If we also have the axis of rotation $\hat{n}$ in some fixed sphere coordinate system, it is easy to calculate the "ribbons" each grind cuts into the sphere, either parametrically (using say $0 \le u \le \pi$ along the circular ribbon, and $0 \le v \le 1$ across the ribbon -- useful for visualization) or algebraically.
Best Answer
We can find the distance $d$ from point $\vec{p}$ to the infinite right circular cylinder whose axis passes through points $\vec{p}_1$ and $\vec{p}_2$ using point-line distance (to the axis): $$d = \frac{ \left\lVert \left ( \vec{p}_2 - \vec{p}_1 \right ) \times \left ( \vec{p}_1 - \vec{p} \right ) \right\rVert}{\left\lVert \vec{p}_2 - \vec{p}_1 \right\rVert}$$
We can use $t$ to denote the position along the axis (so that the line between that point and point $\vec{p}$ is perpendicular to the axis), with $t=0$ at $\vec{p}_1$, and $t=1$ at $\vec{p}_2$: $$t = \frac{ \left( \vec{p} - \vec{p}_1 \right) \cdot \left( \vec{p}_2 - \vec{p}_1 \right) }{\left\lVert \vec{p}_2 - \vec{p}_1 \right\rVert^2}$$
Point $\vec{p}$ is within the right circular cylinder, if and only if $$\begin{cases} t \ge 0 \\ t \le 1 \\ d \le r \end{cases}$$
Because the right circular cylinder is axially symmetric, there is no "zero $\theta$ angle" we can refer to. We must establish one ourselves.

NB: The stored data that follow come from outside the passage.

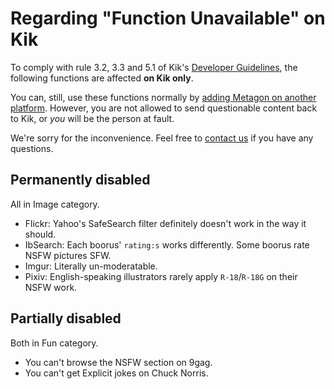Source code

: # Regarding "Function Unavailable" on Kik
To comply with rule 3.2, 3.3 and 5.1 of Kik's [Developer Guidelines](https://dev.kik.com/#/docs/guidelines), the following functions are affected **on Kik only**.

You can, still, use these functions normally by [adding Metagon on another platform](https://metagon.cf/#invite-me). However, you are not allowed to send questionable content back to Kik, or *you* will be the person at fault.

We're sorry for the inconvenience. Feel free to [contact us](http://kik.me/austinhuang0131) if you have any questions.

## Permanently disabled
All in Image category.

* Flickr: Yahoo's SafeSearch filter definitely doesn't work in the way it should.
* IbSearch: Each boorus' `rating:s` works differently. Some boorus rate NSFW pictures SFW.
* Imgur: Literally un-moderatable.
* Pixiv: English-speaking illustrators rarely apply `R-18`/`R-18G` on their NSFW work.

## Partially disabled
Both in Fun category.

* You can't browse the NSFW section on 9gag.
* You can't get Explicit jokes on Chuck Norris.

Let's say we have an unit vector $\hat{c}$ ($\left\lVert\hat{c}\right\rVert^2 = \hat{c}\cdot\hat{c} = 1$) that establishes that zero angle for us. The vector must be perpendicular to the axis, i.e. $$\hat{c} \cdot \left ( \vec{p}_2 - \vec{p}_1 \right ) = 0$$ If you have some generic zero angle vector $\vec{v}$ which is not parallel to the axis, you can calculate $\hat{c}$ in two steps, using $$\vec{v}' = \vec{v} - \vec{v} \cdot \left( \vec{p}_2 - \vec{p}_1 \right) \frac{\vec{p}_2 - \vec{p}_1}{\left\lVert \vec{p}_2 - \vec{p}_1 \right\rVert^2}$$ Note that $\vec{v}'$ is the original vector $\vec{v}$ with the axis-parallel-part subtracted from it; thus, it is perpendicular to the axis. We only need to normalize it to unit length to get $\hat{c}$: $$\hat{c} = \frac{\vec{v}'}{\left\lVert\vec{v}'\right\rVert}$$
If we already know $d$ and $t$, we can easily construct an unit vector $\hat{q}$, from the axis towards point $\vec{p}$: $$\hat{q} = \frac{\vec{p} + t \left ( \vec{p}_1 + \vec{p}_2 \right ) - \vec{p}_1}{\left\lVert \vec{p} + t \left ( \vec{p}_1 + \vec{p}_2 \right ) - \vec{p}_1 \right\rVert}$$ This unit vector is perpendicular to the axis (because that's how $t$ was defined), so the angle $\theta$ can now be easily calculated: $$\begin{cases} \cos\theta = \hat{q} \cdot \hat{c} \\ \sin\theta = \left\lVert \hat{q} \times \hat{c} \right\rVert \end{cases}$$
When $\vec{p}_1$, $\vec{p}_2$, $\hat{c}$, $t$, $d$, $\sin\theta$, and $\cos\theta$ are known, we can calculate point $\vec{p}$.
First, we need a helper unit vector $\hat{u}$ which is perpendicular to both the axis ($\hat{u}\cdot\left(\vec{p}_2-\vec{p}_1\right)=0$) and the zero angle unit vector $\hat{c}$ ($\hat{u}\cdot\hat{c}=0$): $$\hat{u} = \frac{ \hat{c} \times \left ( \vec{p}_2 - \vec{p}_1 \right ) }{\left\lVert \hat{c} \times \left ( \vec{p}_2 - \vec{p}_1 \right ) \right\rVert }$$
Then, $$\vec{p} = (1 - t)\,\vec{p}_2 + t\,\vec{p}_1 + \hat{c}\,d \cos\theta + \hat{u}\,d \sin\theta$$
Years ago, I wrote some related equations to my Wikipedia talk page, but never found the effort to try and push it anywhere more approppriate to be worthwhile. You might find it interesting or useful, though.